Okay, I guess that was it for now. Next time I'll answer your questions, [livejournal.com profile] liduen_loivissa . :)
Just one more thing before I go, just because this song is amazing. Spoiler alert, though:
darnaguen: (being human)
My New Year's resolution, I suppose, could be: "Be more active on LJ."

I don't really even know why I haven't written anything since that latest whine about my love life in November(!!). I mean, there have been many times when I've had a whole post envisioned in my head but for some reason never got around to writing it down. You know what I mean?

But it's funny: I don't know if it's the New Year and a sort of feeling of a clean slate or what, but I have a feeling that something has changed, and I daresay in a positive way. Like I've managed to let go of some burden that has weighed heavy on my shoulders and held me back or something. Strange, really, 'cause I can't say what it is exactly.
Ah well, maybe it's just the slowly but surely increasing light. *shrug*

ETA: Oh, right.

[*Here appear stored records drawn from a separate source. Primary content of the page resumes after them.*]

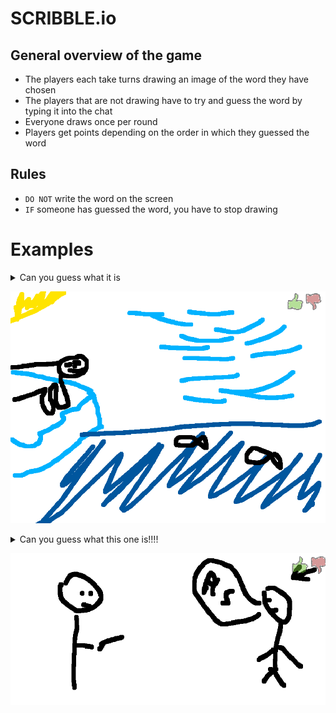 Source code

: # SCRIBBLE.io
## General overview of the game
- The players each take turns drawing an image of the word they have chosen
- The players that are not drawing have to try and guess the word by typing it into the chat
- Everyone draws once per round
- Players get points depending on the order in which they guessed the word
## Rules
- `DO NOT` write the word on the screen
- `IF` someone has guessed the word, you have to stop drawing

# Examples

<details>
    <summary>Can you guess what it is </summary>
    <details>
        <summary> It's an animal that lives in antartic</summary>
            It's a bear!!!!
    </details>
</details>

![Bear](Image/bear.png)


<details>
    <summary>Can you guess what this one is!!!! </summary>
    <details>
        <summary> It's a robbery, who's saying pls</summary>
            His a victim!!!!
    </details>
</details>

![victim](Image/victim.png)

I was supposed to talk about the New Year. *facepalm* Thanks, [livejournal.com profile] korppis.
We spent it rather traditionally at Ella's family cabin in Laitila (this small rural town a bit north from Turku) by a frozen lake in the middle of the woods. Lots of awesome people, booze, SingStar, a wooden hot tub by the lake, full moon and -30 Celsius. :D
I really felt rather Finnish at one point, running from the cabin to the sauna in the snow and under the starlit sky with a bottle of alcoholic beverage in my hand, wearing only a long woolen jumper and combat boots. At least I didn't yell "Perkele!" as I went. :D It was awesome. <3

Oh! We also have a cat now. Riimu (means "rune"), Tommi's old cat, has been living with his sister for a couple of years, but now she has a boyfriend who's allergic so she decided to give her to us when we were visiting Tommi's parents over the holidays.
She's a lovely creature, especially when you compare her to the previous cat I had. It's nice to be able to walk past a cat lounging on the floor without having to fear for your ankles. xD But then, she's 7 years old already, a graceful lady and not a hotheaded teenager. Though we're considering getting her a playmate sometime soon, an orphan kitty rescued from the streets of Estonia probably. I'm determined to get my Romana. :D

(BTW, I just realized the ornament in my teaspoon resembles the Seal of Rassilon. O_o)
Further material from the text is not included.